[[ Input data, beginning ]]
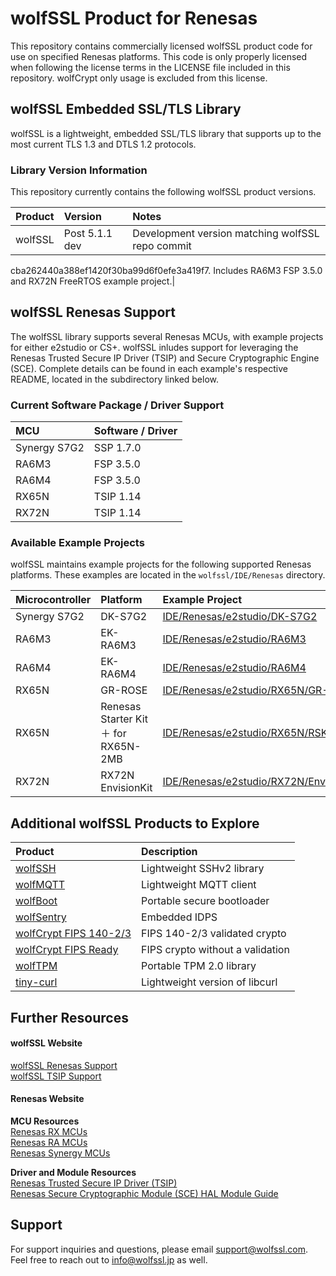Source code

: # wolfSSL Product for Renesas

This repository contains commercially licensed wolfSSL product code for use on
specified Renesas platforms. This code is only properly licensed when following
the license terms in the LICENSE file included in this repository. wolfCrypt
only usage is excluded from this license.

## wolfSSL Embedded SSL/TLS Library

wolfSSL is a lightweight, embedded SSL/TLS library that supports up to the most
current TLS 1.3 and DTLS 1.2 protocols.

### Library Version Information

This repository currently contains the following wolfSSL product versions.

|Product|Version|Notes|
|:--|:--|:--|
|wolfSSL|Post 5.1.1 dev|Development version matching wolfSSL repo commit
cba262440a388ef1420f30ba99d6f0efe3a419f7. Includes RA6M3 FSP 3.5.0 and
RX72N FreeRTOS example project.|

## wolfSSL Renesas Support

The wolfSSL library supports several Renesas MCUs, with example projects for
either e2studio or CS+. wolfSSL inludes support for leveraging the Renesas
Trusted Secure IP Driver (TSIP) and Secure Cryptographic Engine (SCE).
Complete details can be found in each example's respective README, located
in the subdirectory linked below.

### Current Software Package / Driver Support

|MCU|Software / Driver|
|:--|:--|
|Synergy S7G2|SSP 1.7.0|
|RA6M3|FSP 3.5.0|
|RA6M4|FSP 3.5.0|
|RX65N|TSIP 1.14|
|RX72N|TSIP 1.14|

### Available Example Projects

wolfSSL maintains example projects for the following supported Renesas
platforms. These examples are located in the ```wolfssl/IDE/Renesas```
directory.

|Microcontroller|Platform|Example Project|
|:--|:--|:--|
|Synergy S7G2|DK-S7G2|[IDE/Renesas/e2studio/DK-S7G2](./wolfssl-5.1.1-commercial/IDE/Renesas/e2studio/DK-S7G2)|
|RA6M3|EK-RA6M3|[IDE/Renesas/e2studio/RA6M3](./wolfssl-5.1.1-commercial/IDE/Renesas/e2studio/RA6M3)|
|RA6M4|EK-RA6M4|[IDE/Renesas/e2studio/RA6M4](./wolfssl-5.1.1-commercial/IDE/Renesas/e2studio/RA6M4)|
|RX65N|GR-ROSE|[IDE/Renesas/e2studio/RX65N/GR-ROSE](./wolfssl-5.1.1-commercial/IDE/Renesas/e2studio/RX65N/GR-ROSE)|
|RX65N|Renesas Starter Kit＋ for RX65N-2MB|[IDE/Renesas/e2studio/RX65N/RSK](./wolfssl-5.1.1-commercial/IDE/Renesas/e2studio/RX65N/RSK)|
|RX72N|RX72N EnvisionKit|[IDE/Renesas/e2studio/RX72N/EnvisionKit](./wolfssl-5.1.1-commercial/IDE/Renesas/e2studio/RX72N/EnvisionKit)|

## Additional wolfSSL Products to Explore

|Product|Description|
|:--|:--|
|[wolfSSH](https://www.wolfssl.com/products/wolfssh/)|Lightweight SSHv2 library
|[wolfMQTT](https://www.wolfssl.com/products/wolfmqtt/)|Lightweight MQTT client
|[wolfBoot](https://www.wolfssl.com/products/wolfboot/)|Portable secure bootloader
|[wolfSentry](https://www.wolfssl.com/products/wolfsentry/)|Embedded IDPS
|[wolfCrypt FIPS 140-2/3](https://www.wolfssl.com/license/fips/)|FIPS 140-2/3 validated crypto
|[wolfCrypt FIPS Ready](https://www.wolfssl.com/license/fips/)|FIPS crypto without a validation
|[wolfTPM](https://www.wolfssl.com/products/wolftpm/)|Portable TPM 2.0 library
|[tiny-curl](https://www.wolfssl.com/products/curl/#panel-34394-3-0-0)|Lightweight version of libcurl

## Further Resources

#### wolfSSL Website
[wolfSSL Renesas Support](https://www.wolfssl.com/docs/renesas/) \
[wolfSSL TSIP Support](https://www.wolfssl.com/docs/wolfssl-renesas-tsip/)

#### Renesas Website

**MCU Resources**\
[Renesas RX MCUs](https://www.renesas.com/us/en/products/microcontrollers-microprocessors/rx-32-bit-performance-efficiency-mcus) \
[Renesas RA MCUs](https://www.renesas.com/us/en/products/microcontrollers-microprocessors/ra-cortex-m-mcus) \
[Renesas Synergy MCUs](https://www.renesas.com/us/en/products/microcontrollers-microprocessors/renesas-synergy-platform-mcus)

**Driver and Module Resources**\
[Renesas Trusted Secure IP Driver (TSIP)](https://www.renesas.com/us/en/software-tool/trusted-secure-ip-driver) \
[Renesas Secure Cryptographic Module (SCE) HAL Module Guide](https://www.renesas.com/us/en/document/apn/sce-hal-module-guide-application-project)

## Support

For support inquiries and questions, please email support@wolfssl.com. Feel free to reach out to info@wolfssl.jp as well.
[[ Input data, end ]]
[[ Input data, beginning ]]
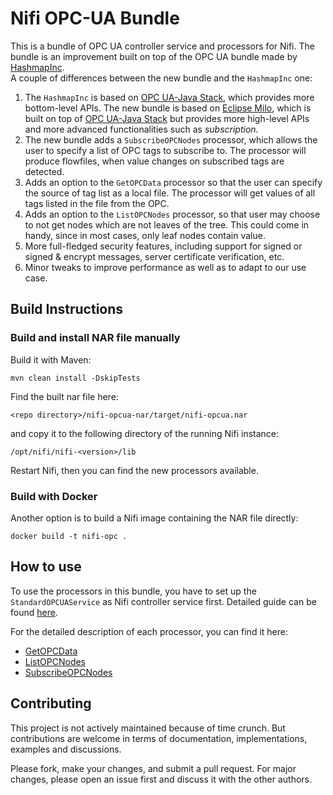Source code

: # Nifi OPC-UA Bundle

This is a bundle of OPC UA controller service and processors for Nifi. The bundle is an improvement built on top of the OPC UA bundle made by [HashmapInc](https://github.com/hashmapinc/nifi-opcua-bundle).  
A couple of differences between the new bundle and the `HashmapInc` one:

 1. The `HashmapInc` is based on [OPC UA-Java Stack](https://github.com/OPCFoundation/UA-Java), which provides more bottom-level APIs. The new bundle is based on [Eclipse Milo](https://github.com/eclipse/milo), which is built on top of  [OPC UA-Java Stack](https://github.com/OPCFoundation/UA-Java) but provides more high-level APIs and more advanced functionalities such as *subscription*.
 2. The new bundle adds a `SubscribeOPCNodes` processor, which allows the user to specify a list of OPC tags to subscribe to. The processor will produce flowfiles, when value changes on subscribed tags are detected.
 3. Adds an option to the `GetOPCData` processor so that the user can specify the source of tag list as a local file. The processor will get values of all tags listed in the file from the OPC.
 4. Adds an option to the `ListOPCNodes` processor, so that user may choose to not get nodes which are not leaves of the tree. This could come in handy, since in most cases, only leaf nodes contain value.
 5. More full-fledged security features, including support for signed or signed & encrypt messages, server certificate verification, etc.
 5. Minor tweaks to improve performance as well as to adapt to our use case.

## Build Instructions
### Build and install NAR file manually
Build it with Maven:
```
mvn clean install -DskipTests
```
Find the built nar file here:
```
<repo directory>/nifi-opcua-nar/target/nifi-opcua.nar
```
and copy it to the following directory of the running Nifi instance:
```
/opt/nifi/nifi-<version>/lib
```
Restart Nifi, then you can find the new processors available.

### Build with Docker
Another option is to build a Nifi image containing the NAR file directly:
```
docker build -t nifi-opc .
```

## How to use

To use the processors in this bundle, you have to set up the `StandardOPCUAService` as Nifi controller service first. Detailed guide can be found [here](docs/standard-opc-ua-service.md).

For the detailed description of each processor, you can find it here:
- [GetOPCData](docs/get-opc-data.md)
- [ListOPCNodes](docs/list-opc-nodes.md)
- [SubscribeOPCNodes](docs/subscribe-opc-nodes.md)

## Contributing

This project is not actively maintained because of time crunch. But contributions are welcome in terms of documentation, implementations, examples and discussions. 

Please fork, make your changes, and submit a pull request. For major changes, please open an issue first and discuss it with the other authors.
[[ Input data, end ]]
What the task requires: From the data, list each line in which the string "well" appears.

Answer for this exercise:
For support inquiries and questions, please email support@wolfssl.com. Feel free to reach out to info@wolfssl.jp as well.
 5. Minor tweaks to improve performance as well as to adapt to our use case.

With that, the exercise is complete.